6. La Compagnie Créole

MARIE-ANDRÉE
Chaque jour comme un rituel de beauté,
le vent efface toutes mes traces de raquettes de la veille.
La rivière remet une nappe ben neuve
et ses quintes de toux font des tornades de broderie.

Je monte la rivière jusqu’à la source de ma chaleur.
Sa glace déroule son pelage et je m’installe.

L’eau coule sous mes pas,
là où ma peur murmure ses incantations.

Partout autour,
Y’a juste le claquement de doigts des épinettes,
qui tape le rythme de la forêt
et une voix, la mienne,
qui chante La Compagnie Créole pour me rassurer d’être tu-seule au fond du bois.,

Personne qui m’attend,
personne qui me cherche,
je savais pas que ça faisait ça.
Je m’arrête et je prends une poffe de l’étendue miraculeuse,
avec la gratitude pas compliquée d’être en vie.

Je m’enfarge dans le corps de la neige folle
et jouis avec les mains du soleil de moins trente.

Y’a juste les pics-bois qui font clignoter le silence.

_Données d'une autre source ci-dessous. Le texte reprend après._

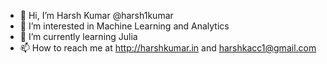 - 👋 Hi, I’m Harsh Kumar @harsh1kumar
- 👀 I’m interested in Machine Learning and Analytics
- 🌱 I’m currently learning Julia
- 📫 How to reach me at http://harshkumar.in and harshkacc1@gmail.com

<!---
harsh1kumar/harsh1kumar is a ✨ special ✨ repository because its `README.md` (this file) appears on your GitHub profile.
You can click the Preview link to take a look at your changes.
--->
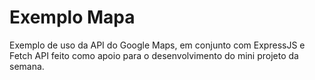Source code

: # Exemplo Mapa
Exemplo de uso da API do Google Maps, em conjunto com ExpressJS e Fetch API feito como apoio para o desenvolvimento do mini projeto da semana.

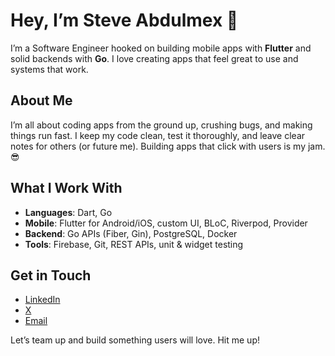 # Hey, I’m Steve Abdulmex 👋

I’m a Software Engineer hooked on building mobile apps with **Flutter** and solid backends with **Go**. I love creating apps that feel great to use and systems that work.

## About Me
I’m all about coding apps from the ground up, crushing bugs, and making things run fast. I keep my code clean, test it thoroughly, and leave clear notes for others (or future me). Building apps that click with users is my jam. 😎

## What I Work With
- **Languages**: Dart, Go
- **Mobile**: Flutter for Android/iOS, custom UI, BLoC, Riverpod, Provider
- **Backend**: Go APIs (Fiber, Gin), PostgreSQL, Docker
- **Tools**: Firebase, Git, REST APIs, unit & widget testing

## Get in Touch
- [LinkedIn](https://www.linkedin.com/in/steve-abdulmex)
- [X](https://x.com/BigSteveAbdulmx)
- [Email](mailto:steveabdulmexa@gmail.com)

Let’s team up and build something users will love. Hit me up!
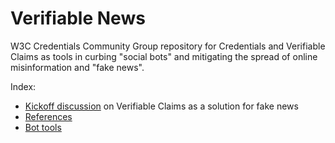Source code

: # Verifiable News
W3C Credentials Community Group repository for Credentials and Verifiable Claims as tools in curbing "social bots" and mitigating the spread of online misinformation and "fake news".

Index:
- [Kickoff discussion](https://github.com/w3c-ccg/fake-news/blob/master/verifiable_news_kickoff.md) on Verifiable Claims as a solution for fake news
- [References](https://github.com/w3c-ccg/fake-news/blob/master/references.md)
- [Bot tools](https://github.com/w3c-ccg/fake-news/blob/master/bot_tools.md)
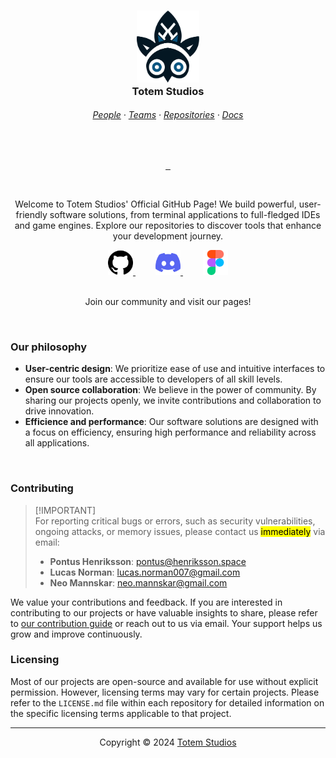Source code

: <h3 align="center">
  <img src="../assets/branding/favicon.svg" style="width: 100px" />
  <br />
  Totem Studios
</h3>

<h6 align="center">
  <a href="https://github.com/orgs/Totem-Studios/people" target="_blank"
    >People</a
  >
  <span>·</span>
  <a href="https://github.com/orgs/Totem-Studios/teams" target="_blank"
    >Teams</a
  >
  <span>·</span>
  <a href="https://github.com/orgs/Totem-Studios/repositories" target="_blank"
    >Repositories</a
  >
  <span>·</span>
  <a href="https://github.com/Totem-Studios/docs-website" target="_blank"
    >Docs</a
  >
</h6>

<br />

<p align="center">
  <a href="#">
    <img src="" />
    <!-- Stars badge for current repo -->
  </a>
  <a href="#">
    <img src="" />
    <!-- Latest release version for current repo -->
  </a>
  <a href="#">
    <img src="" />
    <!-- Issues for current repo -->
  </a>
</p>

<br />

<p align="center">
  Welcome to Totem Studios' Official GitHub Page! We build powerful, user-friendly software solutions, from terminal applications to full-fledged IDEs and game engines. Explore our repositories to discover tools that enhance your development journey.
</p>

<div align="center">
  <a href="https://github.com/Totem-Studios" target="_blank" style="margin: 0 1rem">
    <img src="../assets/icons/github.png" alt="Github icon" style="width: 40px; height: 40px;" />
  </a>
  <a href="https://discord.gg/9CM9vg8rhR" target="_blank" style="margin: 0 1rem;">
    <img src="../assets/icons/discord.png" alt="Discord icon" style="width: 40px; height: 40px;" />
  </a>
  <a href="https://www.figma.com/@totemstudios" target="_blank" style="margin: 0 1rem;">
    <img src="../assets/icons/figma.png" alt="Figma icon" style="width: 40px; height: 40px;" />
  </a>
</div>

<br />

<p align="center">Join our community and visit our pages!</p>

&nbsp;

### Our philosophy

- **User-centric design**: We prioritize ease of use and intuitive interfaces to ensure our tools are accessible to developers of all skill levels.
- **Open source collaboration**: We believe in the power of community. By sharing our projects openly, we invite contributions and collaboration to drive innovation.
- **Efficience and performance**: Our software solutions are designed with a focus on efficiency, ensuring high performance and reliability across all applications.
<!-- Update text -->

&nbsp;

### Contributing

> [!IMPORTANT]<br>
> For reporting critical bugs or errors, such as security vulnerabilities, ongoing attacks, or memory issues, please contact us <mark>immediately</mark> via email:
>
> - **Pontus Henriksson**: <a href="mailto:pontus@henriksson.space">pontus@henriksson.space</a>
> - **Lucas Norman**: <a href="mailto:lucas.norman007@gmail.com">lucas.norman007@gmail.com</a>
> - **Neo Mannskar**: <a href="mailto:neo.mannskar@gmail.com">neo.mannskar@gmail.com</a>

We value your contributions and feedback. If you are interested in contributing to our projects or have valuable insights to share, please refer to [our contribution guide](../CONTRIBUTING.md) or reach out to us via email. Your support helps us grow and improve continuously.

### Licensing

Most of our projects are open-source and available for use without explicit permission. However, licensing terms may vary for certain projects. Please refer to the `LICENSE.md` file within each repository for detailed information on the specific licensing terms applicable to that project.

---

<p align="center">
  Copyright © 2024 <a href="https://github.com/Totem-Studios">Totem Studios</a>
</p>

<p align="center">
  <a href="#">
    <img src="" />
    <!-- License for current repo -->
  </a>
</p>
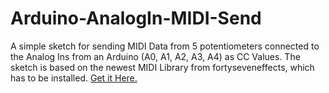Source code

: Arduino-AnalogIn-MIDI-Send
==========================
A simple sketch for sending MIDI Data from 5 potentiometers connected to the Analog Ins from an Arduino (A0, A1, A2, A3, A4) as CC Values.
The sketch is based on the newest MIDI Library from fortyseveneffects, which has to be installed. <a href="http://arduinomidilib.fortyseveneffects.com/">Get it Here.</a>

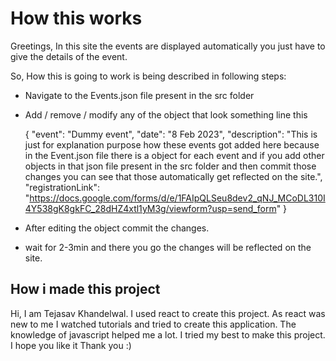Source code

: # How this works

Greetings,
In this site the events are displayed automatically you just have to give the details of the event.

So, How this is going to work is being described in following steps:

- Navigate to the Events.json file present in the src folder
- Add / remove / modify any of the object that look something line this

    {
        "event": "Dummy event",
        "date": "8 Feb 2023",
        "description": "This is just for explanation purpose how these events got added here because in the Event.json file there is a object for each event and            if you add other objects in that json file present in the src folder and then commit those changes you can see that those automatically get reflected on           the site.",
        "registrationLink": "https://docs.google.com/forms/d/e/1FAIpQLSeu8dev2_qNJ_MCoDL310I4Y538gK8gkFC_28dHZ4xtl1yM3g/viewform?usp=send_form"
    }

- After editing the object commit the changes.
- wait for 2-3min and there you go the changes will be reflected on the site.


## How i made this project
Hi, I am Tejasav Khandelwal. I used react to create this project. As react was new to me I watched tutorials and tried to create this application. The knowledge of javascript helped me a lot. I tried my best to make this project. I hope you like it
Thank you :)
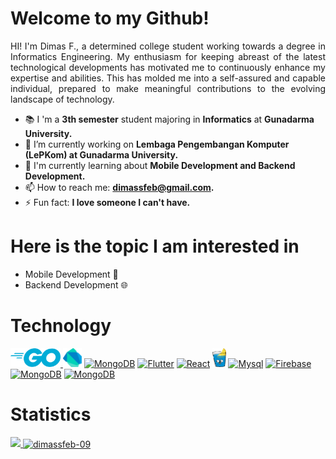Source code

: # Welcome to my Github!

<p align="justify">HI! I'm Dimas F., a determined college student working towards a degree in Informatics Engineering. My enthusiasm for keeping abreast of the latest technological developments has motivated me to continuously enhance my expertise and abilities. This has molded me into a self-assured and capable individual, prepared to make meaningful contributions to the evolving landscape of technology.</p>

- 📚 I 'm a **3th semester** student majoring in **Informatics** at **Gunadarma University.**
- 🔭 I’m currently working on **Lembaga Pengembangan Komputer (LePKom) at Gunadarma University.**
- 🌱 I'm currently learning about **Mobile Development and Backend Development.**
- 📫 How to reach me: <a href="mailto:dimassfeb@gmail.com">**dimassfeb@gmail.com.**</a>
- ⚡ Fun fact: **I love someone I can't have.**

# Here is the topic I am interested in

<ul>
  <li>Mobile Development 📱</li>
  <li>Backend Development 🌐</li>
</ul>

# Technology

<a href="https://go.dev/"><img src="assets/go.png" height="30" title="Golang"/> </a>
<a href="https://dart.dev/"><img src="assets/dart.png" height="30" title="Dart"/></a>
<a href="https://www.typescriptlang.org/"><img src="https://upload.wikimedia.org/wikipedia/commons/thumb/4/4c/Typescript_logo_2020.svg/2048px-Typescript_logo_2020.svg.png" height="30" title="MongoDB"></a>
<a href="https://flutter.dev/"><img src="https://cdn-images-1.medium.com/v2/resize:fit:1200/1*5-aoK8IBmXve5whBQM90GA.png" height="30" title="Flutter"/></a>
<a href="https://react.dev/"><img src="https://upload.wikimedia.org/wikipedia/commons/thumb/a/a7/React-icon.svg/768px-React-icon.svg.png" height="30" title="React"/></a>
<a href="https://gin-gonic.com/"><img src="assets/gin.png" height="30" title="Gin"></a>
<a href="https://www.mysql.com/"><img src="https://upload.wikimedia.org/wikipedia/labs/8/8e/Mysql_logo.png" height="30" title="Mysql"></a>
<a href="https://firebase.google.com/"><img src="https://cdn.icon-icons.com/icons2/2699/PNG/512/firebase_logo_icon_171157.png" height="30" title="Firebase"></a>
<a href="https://www.mongodb.com/"><img src="https://miro.medium.com/v2/resize:fit:512/1*doAg1_fMQKWFoub-6gwUiQ.png" height="30" title="MongoDB"></a>
<a href="https://www.postgresql.org/"><img src="https://upload.wikimedia.org/wikipedia/commons/thumb/2/29/Postgresql_elephant.svg/1200px-Postgresql_elephant.svg.png" height="30" title="MongoDB"></a>

# Statistics

<a href="https://github.com/dimassfeb-09">
  <img src="https://github-readme-stats-eight-theta.vercel.app/api/top-langs/?username=dimassfeb-09&layout=compact&langs_count=8&theme=algolia"/>
  <img align="center" src="https://github-readme-stats.vercel.app/api?username=dimassfeb-09&show_icons=true&theme=algolia&locale=en" alt="dimassfeb-09" />

</a>
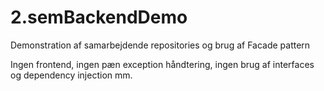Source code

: # 2.semBackendDemo
Demonstration af samarbejdende repositories og brug af Facade pattern

Ingen frontend, ingen pæn exception håndtering, ingen brug af interfaces og dependency injection mm. 
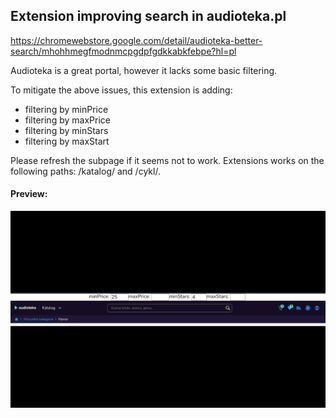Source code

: ## Extension improving search in audioteka.pl

https://chromewebstore.google.com/detail/audioteka-better-search/mhohhmegfmodnmcpgdpfgdkkabkfebpe?hl=pl

Audioteka is a great portal, however it lacks some basic filtering.

To mitigate the above issues, this extension is adding:
- filtering by minPrice
- filtering by maxPrice
- filtering by minStars
- filtering by maxStart

Please refresh the subpage if it seems not to work.
Extensions works on the following paths: /katalog/ and /cykl/.

#### Preview:
![preview](./preview.png)
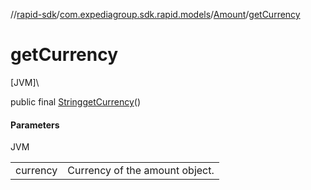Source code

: //[rapid-sdk](../../../index.md)/[com.expediagroup.sdk.rapid.models](../index.md)/[Amount](index.md)/[getCurrency](get-currency.md)

# getCurrency

[JVM]\

public final [String](https://docs.oracle.com/javase/8/docs/api/java/lang/String.html)[getCurrency](get-currency.md)()

#### Parameters

JVM

| | |
|---|---|
| currency | Currency of the amount object. |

Pis y’a mon cœur, c’te calvaire de manège de Beauce Carnaval
nourri aux escabeaux du désir, aux fossiles du manque,
aux boules de bingo et au théâtre de l’internet,
mon cœur de chocolat mou
devient enfin un simple balancement d’arbre mort
qui s’égraine dans l’indigo de la neige

C’est quand on est seule que le monde nous remet à notre place,
notre place minuscule, notre place immense.